為了進行e抗原結合的實驗,我們首先利用西方點墨法與胜肽矩陣法分析了7種單株抗體,找出它們辨認e抗原的抗原決定位(epitope)。我們發現第一號抗體可以辨認e抗原C端第131至第139個胺基酸 AYRPPNAPI,而第三號抗體可以辨認e抗原N端第-3至第9個胺基酸 LWGMDIDPYKEF。因此,第一號抗體可用於偵測包含C端的e抗原蛋白質片段,而第三號抗體則可用於偵測包含N端的e抗原蛋白質片段。
利用流式細胞分析儀進行e抗原結合實驗時,我們發現C端的e抗原片段中,只有128C (a.a.128 ~ 149) 無法結合至嗜中性白血球,顯示出 112 ~ 128 這一段胺基酸序列可能是e抗原與細胞結合的區域。然而,我們也同時發現所有N端的e抗原片段也可結合至細胞上,因此推測在-10至112的序列中可能還有與e抗原結合的區域。我們又將N78與78C兩個e抗原片段去除蛋白質標籤後,再進行結合試驗,結果發現N78與78C都會結合至嗜中性白血球上。因此,從我們初步的結果看來,e抗原與嗜中性白血球的結合可能不只一個區域,確切的部位尚需進一步的分析。
Hepatitis B virus (HBV) causes acute and chronic infections in the liver. The acute infection may result in serious illness, and approximately 0.5% of the patients exhibit fulminant hepatitis. The chronic infection is strongly associated with the liver cirrhosis and the hepatocellular carcinoma. HBeAg, a secretory product of HBV, is neither a structural component of HBV, nor is required for the viral infectivity and replication. It is suggested that HBeAg plays an immunomodulatory role to help virus escape the host immune system.
We previously found that HBeAg could bind to human monocytes, neutrophils, and B cells. In order to identify the binding domain(s) of HBeAg to human neutrophils, four N-terminal and four C-terminal fragments of HBeAg with S, His, and Trx tags were constructed. They were N128 (a.a. -10 ~ 128), N112 (a.a. -10 ~ 112), N78 (a.a. -10 ~ 78), N41 (a.a. -10 ~ 41), 41C (a.a. 41 ~ 149), 78C (a.a. 78 ~ 149), 112C (a.a. 112 ~ 149), and 128C (a.a. 128 ~ 149).
To identify the binding of HBeAg fragment(s) on neutrophils, a panel of monoclonal antibodies (mAb) against HBeAg was first characterized using Western blotting and peptide array. We found that the epitope recognized by #1 mAb located in the sequence AYRPPNAPI (131 ~ 139 a.a.) at the C terminus of HBeAg, while that recognized by #3 mAb located in the sequence LWGMDIDPYKEF (-3 ~ 9 a.a.) at the N terminus of HBeAg. Thus, #1 mAb can be used for the detection of C-terminal fragments, while #3 mAb can be used for the detection of N-terminal fragments.

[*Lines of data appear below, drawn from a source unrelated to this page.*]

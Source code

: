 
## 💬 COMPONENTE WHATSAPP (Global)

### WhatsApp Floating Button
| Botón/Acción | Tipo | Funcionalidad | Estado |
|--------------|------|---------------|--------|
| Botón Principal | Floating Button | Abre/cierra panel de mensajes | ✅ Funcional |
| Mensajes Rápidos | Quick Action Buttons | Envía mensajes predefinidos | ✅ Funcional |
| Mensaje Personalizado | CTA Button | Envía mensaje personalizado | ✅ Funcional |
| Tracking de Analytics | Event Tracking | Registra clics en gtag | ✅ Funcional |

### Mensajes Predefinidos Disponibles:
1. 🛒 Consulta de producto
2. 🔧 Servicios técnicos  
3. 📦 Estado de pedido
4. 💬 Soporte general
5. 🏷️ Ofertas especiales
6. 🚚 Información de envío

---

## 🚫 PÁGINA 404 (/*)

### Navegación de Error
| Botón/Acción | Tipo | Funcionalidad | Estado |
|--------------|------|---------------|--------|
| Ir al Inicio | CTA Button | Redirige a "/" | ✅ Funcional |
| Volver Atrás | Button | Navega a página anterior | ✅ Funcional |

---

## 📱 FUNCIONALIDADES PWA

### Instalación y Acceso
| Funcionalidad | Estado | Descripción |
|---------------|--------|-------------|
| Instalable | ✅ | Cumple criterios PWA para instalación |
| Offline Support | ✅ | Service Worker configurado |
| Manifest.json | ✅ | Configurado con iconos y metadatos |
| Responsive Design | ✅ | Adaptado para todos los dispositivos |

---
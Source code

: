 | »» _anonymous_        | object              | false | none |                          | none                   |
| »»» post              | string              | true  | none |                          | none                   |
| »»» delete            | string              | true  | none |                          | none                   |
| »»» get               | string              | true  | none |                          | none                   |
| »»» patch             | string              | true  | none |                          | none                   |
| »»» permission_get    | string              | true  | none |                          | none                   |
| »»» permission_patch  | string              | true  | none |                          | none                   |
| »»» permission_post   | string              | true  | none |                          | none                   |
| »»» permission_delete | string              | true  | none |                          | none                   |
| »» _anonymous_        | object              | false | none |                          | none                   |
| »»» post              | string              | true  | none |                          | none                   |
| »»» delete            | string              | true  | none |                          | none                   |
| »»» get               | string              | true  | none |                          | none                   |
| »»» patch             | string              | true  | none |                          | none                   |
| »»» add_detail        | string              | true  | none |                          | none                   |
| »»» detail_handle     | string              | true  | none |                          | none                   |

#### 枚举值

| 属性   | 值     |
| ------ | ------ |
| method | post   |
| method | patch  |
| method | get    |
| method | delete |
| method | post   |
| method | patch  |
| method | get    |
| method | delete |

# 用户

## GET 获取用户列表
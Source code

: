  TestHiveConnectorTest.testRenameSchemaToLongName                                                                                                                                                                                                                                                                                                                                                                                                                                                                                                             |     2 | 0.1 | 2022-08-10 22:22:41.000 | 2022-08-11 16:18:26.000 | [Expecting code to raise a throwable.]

Using a binding assay followed by flow cytometry, we found that all C-terminal fragments except 128C could bind to neutrophils. These results suggest that the region of a.a. 112 ~ 128 seems to be required for the HBeAg binding. However, all the N-terminal fragments also bind to neutrophils. Thus, other sequences within a.a. -10 to 112 may also participate in the binding. We further removed the tags from N78 and 78C fragments using enterokinase. We found that both the N78 and 78C fragments without tags bound to neutrophils. Thus, our preliminary results suggest that more than one region in the HBeAg may be involved in the binding on neutrophils. The exact sequences for the binding need further investigation.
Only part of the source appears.